DATA SHOWN:

********

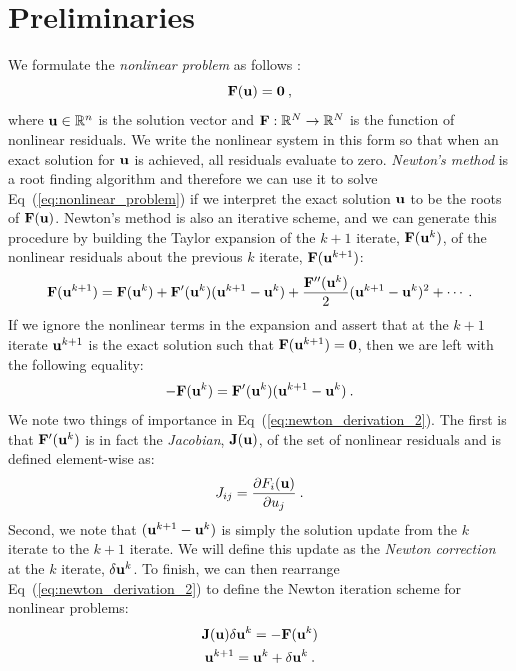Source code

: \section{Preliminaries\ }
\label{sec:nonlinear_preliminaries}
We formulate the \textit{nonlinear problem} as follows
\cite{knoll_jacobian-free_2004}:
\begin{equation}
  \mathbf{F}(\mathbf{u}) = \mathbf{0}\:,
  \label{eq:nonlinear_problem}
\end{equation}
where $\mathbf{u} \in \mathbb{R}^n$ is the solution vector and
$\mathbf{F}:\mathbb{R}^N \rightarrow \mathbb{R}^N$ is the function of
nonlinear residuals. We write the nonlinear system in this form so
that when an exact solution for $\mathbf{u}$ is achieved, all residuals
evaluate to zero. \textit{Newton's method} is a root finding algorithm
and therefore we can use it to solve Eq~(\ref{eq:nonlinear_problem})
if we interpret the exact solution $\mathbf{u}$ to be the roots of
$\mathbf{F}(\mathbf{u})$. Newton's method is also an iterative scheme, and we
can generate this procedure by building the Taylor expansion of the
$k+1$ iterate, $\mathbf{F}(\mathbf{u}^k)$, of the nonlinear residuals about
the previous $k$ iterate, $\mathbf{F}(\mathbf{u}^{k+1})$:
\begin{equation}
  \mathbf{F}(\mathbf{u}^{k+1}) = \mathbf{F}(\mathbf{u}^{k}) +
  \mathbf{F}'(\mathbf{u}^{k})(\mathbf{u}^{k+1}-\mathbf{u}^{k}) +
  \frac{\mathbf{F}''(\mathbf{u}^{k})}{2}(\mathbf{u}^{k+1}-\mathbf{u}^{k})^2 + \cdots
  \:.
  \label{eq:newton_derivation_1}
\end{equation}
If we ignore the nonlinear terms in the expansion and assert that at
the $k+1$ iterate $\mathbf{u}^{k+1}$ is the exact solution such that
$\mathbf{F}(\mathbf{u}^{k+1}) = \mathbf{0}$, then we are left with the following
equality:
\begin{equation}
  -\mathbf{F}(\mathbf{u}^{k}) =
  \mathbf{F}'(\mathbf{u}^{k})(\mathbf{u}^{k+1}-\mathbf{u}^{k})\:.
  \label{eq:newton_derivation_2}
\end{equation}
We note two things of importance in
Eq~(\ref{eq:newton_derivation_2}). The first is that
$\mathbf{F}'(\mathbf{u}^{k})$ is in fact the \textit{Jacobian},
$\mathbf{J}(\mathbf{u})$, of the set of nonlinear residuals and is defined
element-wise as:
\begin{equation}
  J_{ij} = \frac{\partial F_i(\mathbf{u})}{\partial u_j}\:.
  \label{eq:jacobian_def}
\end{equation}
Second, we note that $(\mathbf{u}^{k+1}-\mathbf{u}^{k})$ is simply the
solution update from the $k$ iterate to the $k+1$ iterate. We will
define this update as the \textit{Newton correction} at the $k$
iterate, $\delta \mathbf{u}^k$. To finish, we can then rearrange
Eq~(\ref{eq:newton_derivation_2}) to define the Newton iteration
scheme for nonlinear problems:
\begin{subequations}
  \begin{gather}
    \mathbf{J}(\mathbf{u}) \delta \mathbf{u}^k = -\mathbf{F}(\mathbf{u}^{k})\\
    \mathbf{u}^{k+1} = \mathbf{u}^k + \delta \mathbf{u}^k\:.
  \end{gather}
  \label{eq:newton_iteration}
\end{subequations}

********

WHAT TO PRODUCE: A verbatim copy of the records is expected, from their first line through the line with "that when an", inclusive, with the pictures removed.

WRITTEN RESPONSE:
Source code

: \section{Preliminaries\ }
\label{sec:nonlinear_preliminaries}
We formulate the \textit{nonlinear problem} as follows
\cite{knoll_jacobian-free_2004}:
\begin{equation}
  \mathbf{F}(\mathbf{u}) = \mathbf{0}\:,
  \label{eq:nonlinear_problem}
\end{equation}
where $\mathbf{u} \in \mathbb{R}^n$ is the solution vector and
$\mathbf{F}:\mathbb{R}^N \rightarrow \mathbb{R}^N$ is the function of
nonlinear residuals. We write the nonlinear system in this form so
that when an exact solution for $\mathbf{u}$ is achieved, all residuals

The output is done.